→ REQUIRED WORK
Using the records below, filter for lines that contain the string "Пароль" and copy them out.

[Stored data entries]
• • • • • • •
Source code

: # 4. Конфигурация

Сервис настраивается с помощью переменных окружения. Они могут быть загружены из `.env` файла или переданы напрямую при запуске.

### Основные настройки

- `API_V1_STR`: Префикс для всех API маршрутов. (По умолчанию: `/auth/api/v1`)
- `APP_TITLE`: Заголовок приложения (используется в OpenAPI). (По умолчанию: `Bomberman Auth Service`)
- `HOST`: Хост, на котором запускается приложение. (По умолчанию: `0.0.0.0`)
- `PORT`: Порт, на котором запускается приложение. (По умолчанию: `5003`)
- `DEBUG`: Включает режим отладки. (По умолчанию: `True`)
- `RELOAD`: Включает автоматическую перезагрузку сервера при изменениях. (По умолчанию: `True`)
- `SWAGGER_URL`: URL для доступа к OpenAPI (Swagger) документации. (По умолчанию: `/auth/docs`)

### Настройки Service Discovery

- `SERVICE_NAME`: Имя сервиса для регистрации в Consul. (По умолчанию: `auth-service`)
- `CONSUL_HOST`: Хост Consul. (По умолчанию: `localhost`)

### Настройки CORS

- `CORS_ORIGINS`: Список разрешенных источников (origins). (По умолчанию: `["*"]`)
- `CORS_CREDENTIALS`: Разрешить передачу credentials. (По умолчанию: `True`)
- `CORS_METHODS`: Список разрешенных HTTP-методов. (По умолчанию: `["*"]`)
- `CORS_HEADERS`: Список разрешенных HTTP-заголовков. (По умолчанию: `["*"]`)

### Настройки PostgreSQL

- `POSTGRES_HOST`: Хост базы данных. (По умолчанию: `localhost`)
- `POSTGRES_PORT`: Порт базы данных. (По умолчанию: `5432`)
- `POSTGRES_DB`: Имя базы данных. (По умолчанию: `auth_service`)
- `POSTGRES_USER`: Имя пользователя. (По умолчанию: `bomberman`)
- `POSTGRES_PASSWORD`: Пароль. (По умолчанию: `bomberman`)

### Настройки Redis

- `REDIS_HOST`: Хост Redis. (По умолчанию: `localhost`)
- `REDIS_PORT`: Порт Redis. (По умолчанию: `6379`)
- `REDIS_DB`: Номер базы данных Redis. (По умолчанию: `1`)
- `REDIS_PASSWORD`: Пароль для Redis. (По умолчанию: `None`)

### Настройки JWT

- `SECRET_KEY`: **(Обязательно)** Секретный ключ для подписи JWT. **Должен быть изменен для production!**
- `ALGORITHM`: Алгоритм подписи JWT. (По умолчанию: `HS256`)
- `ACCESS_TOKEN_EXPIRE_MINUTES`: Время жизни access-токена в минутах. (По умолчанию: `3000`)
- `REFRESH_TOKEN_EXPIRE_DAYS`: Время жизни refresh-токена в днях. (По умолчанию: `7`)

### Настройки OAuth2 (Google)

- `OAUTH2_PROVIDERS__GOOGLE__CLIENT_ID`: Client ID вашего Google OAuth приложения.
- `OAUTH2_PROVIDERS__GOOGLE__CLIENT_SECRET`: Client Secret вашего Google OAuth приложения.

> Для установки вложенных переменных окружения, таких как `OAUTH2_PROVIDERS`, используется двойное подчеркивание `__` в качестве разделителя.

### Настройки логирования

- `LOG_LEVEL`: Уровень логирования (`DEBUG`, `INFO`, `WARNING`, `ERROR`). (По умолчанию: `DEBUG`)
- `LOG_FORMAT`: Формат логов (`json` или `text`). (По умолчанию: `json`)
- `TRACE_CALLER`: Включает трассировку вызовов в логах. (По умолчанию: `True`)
• • • • • • •
→ EXPECTED ANSWER
- `POSTGRES_PASSWORD`: Пароль. (По умолчанию: `bomberman`)
- `REDIS_PASSWORD`: Пароль для Redis. (По умолчанию: `None`)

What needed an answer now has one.